Wednesday, September 15 @ 5:15 – 6:15pm
Online at Zoom:

A painter and drawer whose work has hovered in the rich nebulae between abstraction and figuration, Molly Zuckerman-Hartung also works in three-dimensions—indeed, her paintings and drawings often feature relief or sculptural elements. Quilting has re-emerged as a key factor in her work, draping textiles hang on a wall or sit on a plinth alongside stretched canvases, themselves often containing sewn elements with swatches of painting collaged together into new geometries that challenge rectangularity, the elements of which create unexpected continuities between their disparate parts. Among the 3-D works are a series of folded paper pieces, highly hybridized concatenations built around a basic accordion structure (something that dates back nearly 15 years in her work), forcing their alternating planes off the wall and out into the space, like a dollhouse scrim, privacy screen, or theater backdrop. “The folding has always been about the book,” says the artist. “About the gap, the enjambment, what’s missing or lost. What closes and opens. What hides.” Delicate and fragile—thin-skinned one might say—the folded paper pieces express an appreciation for the ephemeral, a love of the temporary, the makeshift. These are closely related to floor-standing and plinth sculptures that are even more like stages; scale model setups, some with miniature artworks hanging within them, these continue Zuckerman-Hartung’s longstanding interrogation of the presentational context for painting. Three smaller folded paper works, for instance, are mounted on a large unprimed canvas, gridded in pencil. Having been brought together, they form a constellation, a new singularity gently brought into existence out of diverse uniquenesses.

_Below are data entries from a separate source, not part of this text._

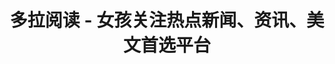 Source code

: ---
description: 小编仅是猜测，女孩子（20 ~ 50）喜欢这个。
layout: post
results:
- primaryGenreName: News
  version: '1.1'
  genreIds:
  - '6009'
  - '6016'
  formattedPrice: 免费
  artworkUrl60: http://is3.mzstatic.com/image/thumb/Purple71/v4/0c/62/11/0c621125-88a3-16ac-4925-e3c0c0547988/source/60x60bb.jpg
  minimumOsVersion: '8.0'
  appletvScreenshotUrls: &a []
  sellerName: HongLiang Ji
  supportedDevices:
  - iPad2Wifi
  - iPad23G
  - iPhone4S
  - iPadThirdGen
  - iPadThirdGen4G
  - iPhone5
  - iPodTouchFifthGen
  - iPadFourthGen
  - iPadFourthGen4G
  - iPadMini
  - iPadMini4G
  - iPhone5c
  - iPhone5s
  - iPhone6
  - iPhone6Plus
  - iPodTouchSixthGen
  genres:
  - 新闻
  - 娱乐
  currentVersionReleaseDate: '2016-09-21T22:47:20Z'
  trackName: 多拉阅读 - 女孩关注热点新闻、资讯、美文首选平台
  isVppDeviceBasedLicensingEnabled: true
  description: '多拉阅读-女孩关注热点新闻、资讯、美文首选平台

    颠覆传统阅读资讯的模式，整合美文、娱乐资讯、热点事件、故事、小说、搞笑视频等内容，运用大数据算法，精准推荐你感兴趣的内容，在多拉享受女孩的专属时刻。


    【海量内容】

    * 娱乐八卦

    * 明星资讯

    * 爱情故事、小说、美文

    * 美容、美妆、美甲、发型、护肤等秘诀和技巧

    * 时尚、潮流搭配、穿衣指南、发型设计等

    * 美食、瘦身、健康、养颜、生活方式等

    * 星座运势、星座报告、星座配对、心理测试、趣味测试等


    【App特性】

    * 娱乐八卦抢先报——第一时间获得有料娱乐信息

    * 爱情、亲情、故事、美文趣味读

    * 美容、护肤、美甲、美发、时尚搭配秘诀天天更新

    * 个性化推荐，只看你想看的


    @关注多拉

    微信号：dorafeed

    或在微信搜索公众号“多拉阅读”'
  price: 0
  trackId: 1146830492
  releaseDate: '2016-09-12T14:42:24Z'
  advisories:
  - 偶尔/轻微的成人/性暗示题材
  - 偶尔/轻微的卡通或幻想暴力
  - 偶尔/轻微的惊悚/恐怖题材
  - 偶尔/轻微的亵渎或低俗幽默
  - 偶尔/轻微的现实暴力
  screenshotUrls:
  - http://a1.mzstatic.com/us/r30/Purple62/v4/10/ef/30/10ef3015-4fcb-c7df-8353-9a51da939dc8/screen696x696.jpeg
  - http://a2.mzstatic.com/us/r30/Purple71/v4/49/4a/07/494a07f0-8f6d-41de-f9ff-86096316b11b/screen696x696.jpeg
  - http://a5.mzstatic.com/us/r30/Purple42/v4/99/da/92/99da923c-a155-f9fb-7d91-9ad4a96b1dd3/screen696x696.jpeg
  - http://a4.mzstatic.com/us/r30/Purple62/v4/ea/45/37/ea4537e7-a707-5933-89be-b4975577c83a/screen696x696.jpeg
  - http://a4.mzstatic.com/us/r30/Purple62/v4/f5/06/5a/f5065ab5-a3e0-8d3c-0a84-90e44310bf72/screen696x696.jpeg
  artistViewUrl: https://itunes.apple.com/cn/developer/hongliang-ji/id1143726764?uo=4
  primaryGenreId: 6009
  kind: software
  fileSizeBytes: '27266048'
  bundleId: com.dora.feed
  trackContentRating: 12+
  releaseNotes: '新特性:

    1.新增发型、美甲等有趣文章

    2.微信热文一网打尽

    优化：

    1.优化了推荐算法，更精准

    2.修复了一些问题'
  trackCensoredName: 多拉阅读 - 女孩关注热点新闻、资讯、美文首选平台
  contentAdvisoryRating: 12+
  isGameCenterEnabled: false
  artistName: HongLiang Ji
  languageCodesISO2A:
  - EN
  - ZH
  features: *a
  wrapperType: software
  artworkUrl512: http://is3.mzstatic.com/image/thumb/Purple71/v4/0c/62/11/0c621125-88a3-16ac-4925-e3c0c0547988/source/512x512bb.jpg
  artworkUrl100: http://is3.mzstatic.com/image/thumb/Purple71/v4/0c/62/11/0c621125-88a3-16ac-4925-e3c0c0547988/source/100x100bb.jpg
  trackViewUrl: https://geo.itunes.apple.com/cn/app/duo-la-yue-du-nu-hai-guan/id1146830492?mt=8&uo=4
  artistId: 1143726764
  currency: CNY
  ipadScreenshotUrls: *a
category: 新闻
tags: tag1
resultCount: 1
title: 多拉阅读 - 女孩关注热点新闻、资讯、美文首选平台

---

Zuckerman-Hartung has participated in numerous solo and group exhibitions over the years. Recent exhibitions include Flim-Flam at Corbett vs. Dempsey; Whitney Biennial 2014 (New York, NY); Painter, Painter at the Walker Art Center, (Minneapolis, MN); The Program at ReMap4 (Athens, Greece); Michelle Grabner: I Work From Home at MOCA Cleveland (Cleveland, OH); Shakti at Brand New Gallery (Milan, Italy); and a solo exhibition, Chlorophyll Bluess at Diana Lowenstein (Miami, FL). Zuckerman-Hartung is the recipient of numerous awards and fellowships, including the Louis Comfort Tiffany Award; a full scholarship to attend the Ox-Bow Fall Session Residency in Saugatuck, Michigan; and named an Artist-in-Residence at Cannonball in Miami, Florida and at the Rauschenberg Residency in Captiva Island, Florida. Her work is in the collections of the Aspen Museum of Art, Aspen, Colorado; DePaul University Art Museum, Chicago, Illinois; the Museum of Contemporary Art Chicago, Chicago, Illinois; the Booth School of Business at the University of Chicago, Chicago, Illinois; and The Walker Art Center, Minneapolis, Minnesota.

The artist earned a BA from The Evergreen State College and an MFA from the School of the Art Institute of Chicago. In 2015, Zuckerman-Hartung was appointed a Critic in Painting and Printmaking at Yale University where she remains today. Zuckerman-Hartung lives and works in Norfolk, Connecticut.